The New Year Card Audit: Claire's Annual Review Framework
Every January, Claire audits every card she holds. The question for each: did it earn more than it cost in the last 12 months?
The Audit Framework
Claire's annual card audit runs the same calculation for every card: total rewards earned minus annual fee. If the result is negative, the card is cancelled or product-changed to a no-fee version. If the result is positive, the card stays. If the result is barely positive, she checks whether a better option now exists for the same spending category.
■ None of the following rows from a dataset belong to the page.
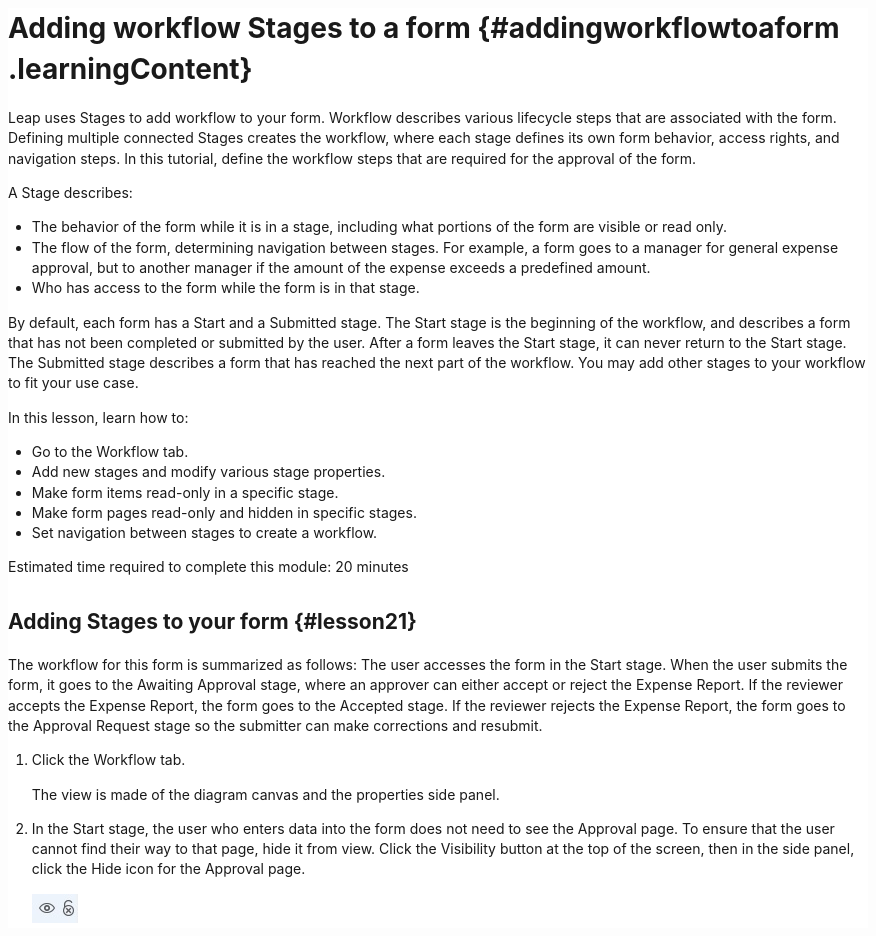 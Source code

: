 # Adding workflow Stages to a form {#addingworkflowtoaform .learningContent}

Leap uses Stages to add workflow to your form. Workflow describes various lifecycle steps that are associated with the form. Defining multiple connected Stages creates the workflow, where each stage defines its own form behavior, access rights, and navigation steps. In this tutorial, define the workflow steps that are required for the approval of the form.

A Stage describes:

-   The behavior of the form while it is in a stage, including what portions of the form are visible or read only.
-   The flow of the form, determining navigation between stages. For example, a form goes to a manager for general expense approval, but to another manager if the amount of the expense exceeds a predefined amount.
-   Who has access to the form while the form is in that stage.

By default, each form has a Start and a Submitted stage. The Start stage is the beginning of the workflow, and describes a form that has not been completed or submitted by the user. After a form leaves the Start stage, it can never return to the Start stage. The Submitted stage describes a form that has reached the next part of the workflow. You may add other stages to your workflow to fit your use case.

In this lesson, learn how to:

-   Go to the Workflow tab.
-   Add new stages and modify various stage properties.
-   Make form items read-only in a specific stage.
-   Make form pages read-only and hidden in specific stages.
-   Set navigation between stages to create a workflow.

Estimated time required to complete this module: 20 minutes

## Adding Stages to your form {#lesson21}

The workflow for this form is summarized as follows: The user accesses the form in the Start stage. When the user submits the form, it goes to the Awaiting Approval stage, where an approver can either accept or reject the Expense Report. If the reviewer accepts the Expense Report, the form goes to the Accepted stage. If the reviewer rejects the Expense Report, the form goes to the Approval Request stage so the submitter can make corrections and resubmit.

1.  Click the Workflow tab.

    The view is made of the diagram canvas and the properties side panel.

2.  In the Start stage, the user who enters data into the form does not need to see the Approval page. To ensure that the user cannot find their way to that page, hide it from view. Click the Visibility button at the top of the screen, then in the side panel, click the Hide icon for the Approval page.

    ![Graphic displaying the Edit Properties, Hide, and Read-Only icons.](graphics/hide_and_read_only_icons.jpg)
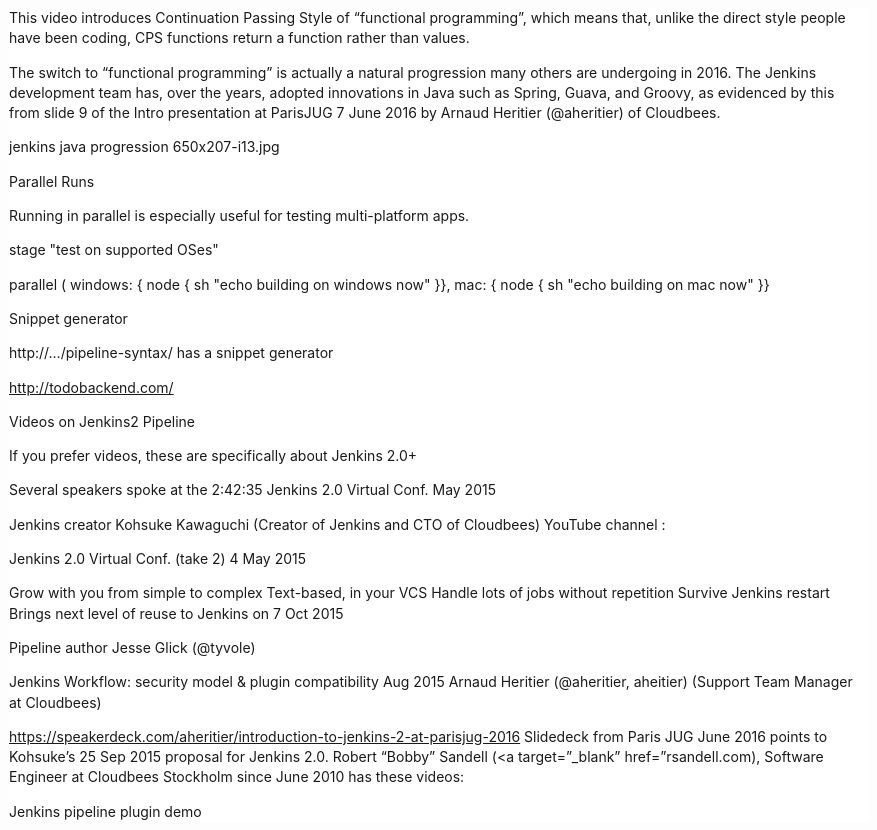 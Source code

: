 This video introduces Continuation Passing Style of “functional programming”, which means that, unlike the direct style people have been coding, CPS functions return a function rather than values.

The switch to “functional programming” is actually a natural progression many others are undergoing in 2016. The Jenkins development team has, over the years, adopted innovations in Java such as Spring, Guava, and Groovy, as evidenced by this from slide 9 of the Intro presentation at ParisJUG 7 June 2016 by Arnaud Heritier (@aheritier) of Cloudbees.

jenkins java progression 650x207-i13.jpg

Parallel Runs

Running in parallel is especially useful for testing multi-platform apps.

stage "test on supported OSes"
 
parallel (
  windows: { node {
    sh "echo building on windows now"
 }},
  mac: { node {
    sh "echo building on mac now"
}}
   
Snippet generator

http://…/pipeline-syntax/ has a snippet generator

http://todobackend.com/

Videos on Jenkins2 Pipeline

If you prefer videos, these are specifically about Jenkins 2.0+

Several speakers spoke at the 2:42:35
Jenkins 2.0 Virtual Conf. May 2015

Jenkins creator Kohsuke Kawaguchi (Creator of Jenkins and CTO of Cloudbees) YouTube channel :

Jenkins 2.0 Virtual Conf. (take 2) 4 May 2015

Grow with you from simple to complex
Text-based, in your VCS
Handle lots of jobs without repetition
Survive Jenkins restart
Brings next level of reuse to Jenkins
on 7 Oct 2015

Pipeline author Jesse Glick (@tyvole)

Jenkins Workflow: security model & plugin compatibility Aug 2015
Arnaud Heritier (@aheritier, aheitier) (Support Team Manager at Cloudbees)

https://speakerdeck.com/aheritier/introduction-to-jenkins-2-at-parisjug-2016 Slidedeck from Paris JUG June 2016 points to Kohsuke’s 25 Sep 2015 proposal for Jenkins 2.0.
Robert “Bobby” Sandell (<a target=”_blank” href=”rsandell.com), Software Engineer at Cloudbees Stockholm since June 2010 has these videos:

Jenkins pipeline plugin demo
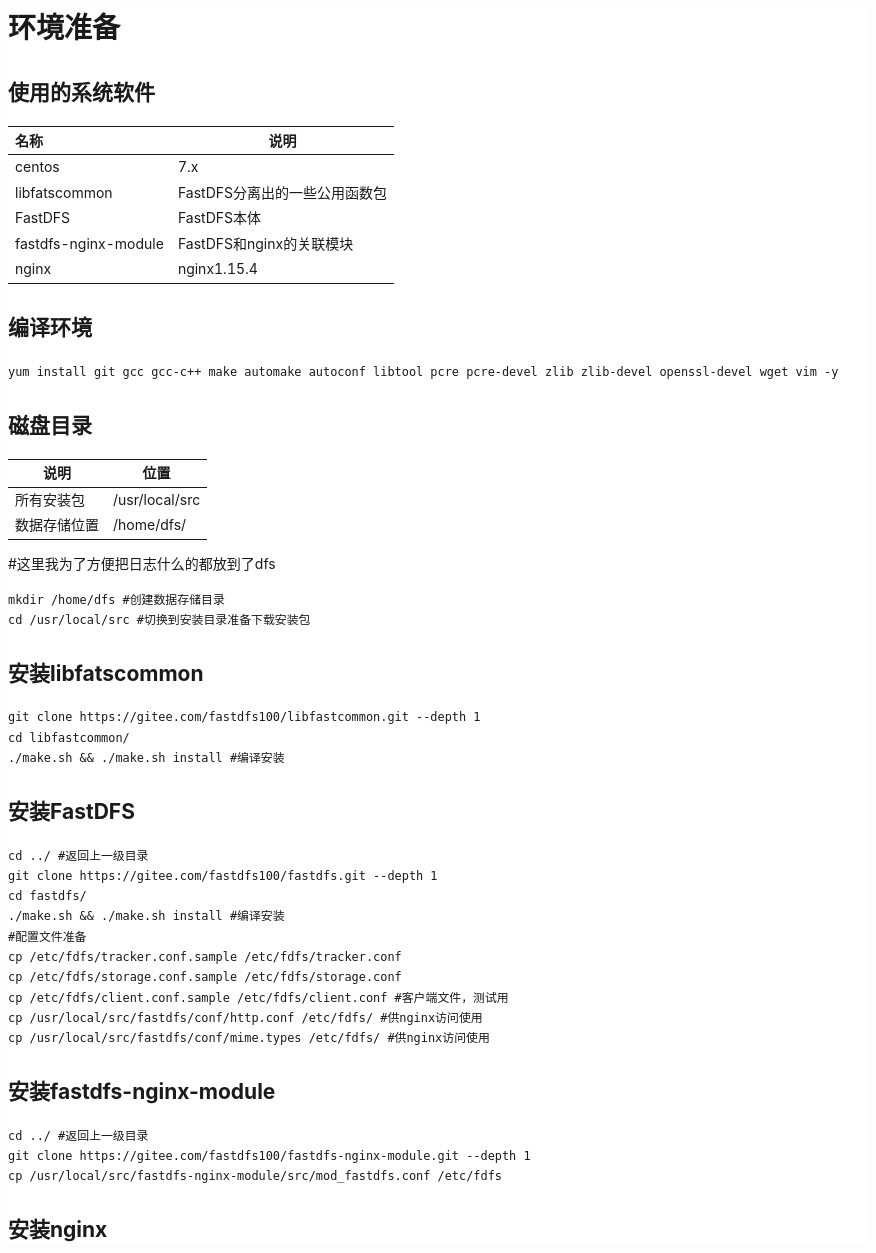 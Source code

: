 # 环境准备
## 使用的系统软件
|名称         | 说明           |
|:---|---|
| centos|7.x|
|libfatscommon|FastDFS分离出的一些公用函数包|
|FastDFS|FastDFS本体|
|fastdfs-nginx-module|FastDFS和nginx的关联模块|
|nginx|nginx1.15.4|
## 编译环境
```shell
yum install git gcc gcc-c++ make automake autoconf libtool pcre pcre-devel zlib zlib-devel openssl-devel wget vim -y
```
## 磁盘目录
|说明|位置|
|-|-|
|所有安装包|/usr/local/src|
|数据存储位置|/home/dfs/|
#这里我为了方便把日志什么的都放到了dfs
```shell
mkdir /home/dfs #创建数据存储目录
cd /usr/local/src #切换到安装目录准备下载安装包
```
## 安装libfatscommon
```shell
git clone https://gitee.com/fastdfs100/libfastcommon.git --depth 1
cd libfastcommon/
./make.sh && ./make.sh install #编译安装
```
## 安装FastDFS
```shell
cd ../ #返回上一级目录
git clone https://gitee.com/fastdfs100/fastdfs.git --depth 1
cd fastdfs/
./make.sh && ./make.sh install #编译安装
#配置文件准备
cp /etc/fdfs/tracker.conf.sample /etc/fdfs/tracker.conf
cp /etc/fdfs/storage.conf.sample /etc/fdfs/storage.conf
cp /etc/fdfs/client.conf.sample /etc/fdfs/client.conf #客户端文件，测试用
cp /usr/local/src/fastdfs/conf/http.conf /etc/fdfs/ #供nginx访问使用
cp /usr/local/src/fastdfs/conf/mime.types /etc/fdfs/ #供nginx访问使用
```
## 安装fastdfs-nginx-module
```shell
cd ../ #返回上一级目录
git clone https://gitee.com/fastdfs100/fastdfs-nginx-module.git --depth 1
cp /usr/local/src/fastdfs-nginx-module/src/mod_fastdfs.conf /etc/fdfs
```
## 安装nginx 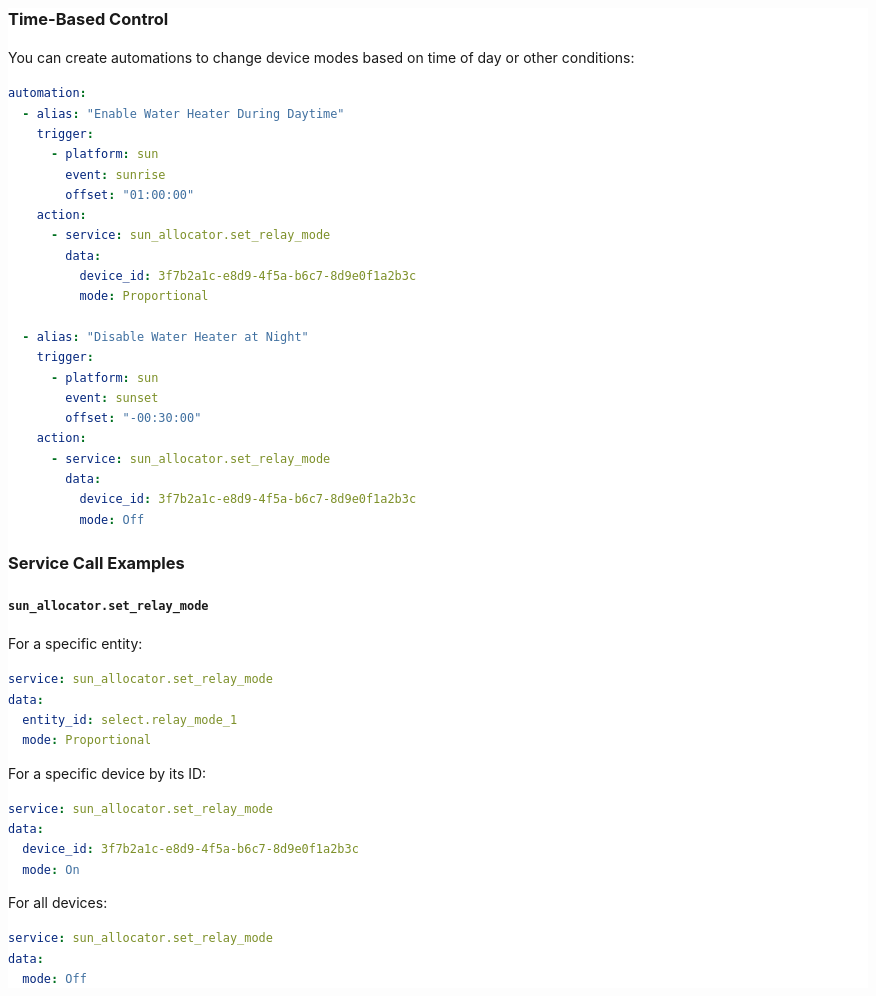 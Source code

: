 ### Time-Based Control

You can create automations to change device modes based on time of day or other conditions:

```yaml
automation:
  - alias: "Enable Water Heater During Daytime"
    trigger:
      - platform: sun
        event: sunrise
        offset: "01:00:00"
    action:
      - service: sun_allocator.set_relay_mode
        data:
          device_id: 3f7b2a1c-e8d9-4f5a-b6c7-8d9e0f1a2b3c
          mode: Proportional
          
  - alias: "Disable Water Heater at Night"
    trigger:
      - platform: sun
        event: sunset
        offset: "-00:30:00"
    action:
      - service: sun_allocator.set_relay_mode
        data:
          device_id: 3f7b2a1c-e8d9-4f5a-b6c7-8d9e0f1a2b3c
          mode: Off
```

### Service Call Examples

#### `sun_allocator.set_relay_mode`

For a specific entity:
```yaml
service: sun_allocator.set_relay_mode
data:
  entity_id: select.relay_mode_1
  mode: Proportional
```

For a specific device by its ID:
```yaml
service: sun_allocator.set_relay_mode
data:
  device_id: 3f7b2a1c-e8d9-4f5a-b6c7-8d9e0f1a2b3c
  mode: On
```

For all devices:
```yaml
service: sun_allocator.set_relay_mode
data:
  mode: Off
```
The audit takes approximately 45 minutes per card. She runs it in January because that is when annual fees are easiest to remember and when new card offers are often most competitive.
What to Pull
For each card: log in and export the previous year's transactions. Sum by category — dining, groceries, travel, gas, other. Multiply each category total by the card's earn rate in that category. Convert points to cash value using standard valuation (1.25 cents for Chase Ultimate Rewards through portal, 1.8 cents for Amex Membership Rewards at typical redemption, face value for cash back). Subtract annual fee. That is the card's net annual value to you, personally, at your spending level.
What Usually Changes
The most common outcome of the audit: a card that was worth keeping at lower spend has become marginal. A retail card opened for a welcome bonus that now earns 1% and charges $75/year. A travel card acquired for the welcome bonus that is no longer earned against because travel patterns changed. The audit catches these situations before another year's fee posts.
The second most common: discovering that a card is worth far more than remembered, typically the Amex Gold, whose credits most people undercount. Run the credit math before canceling any annual fee card — the credits often change the outcome entirely.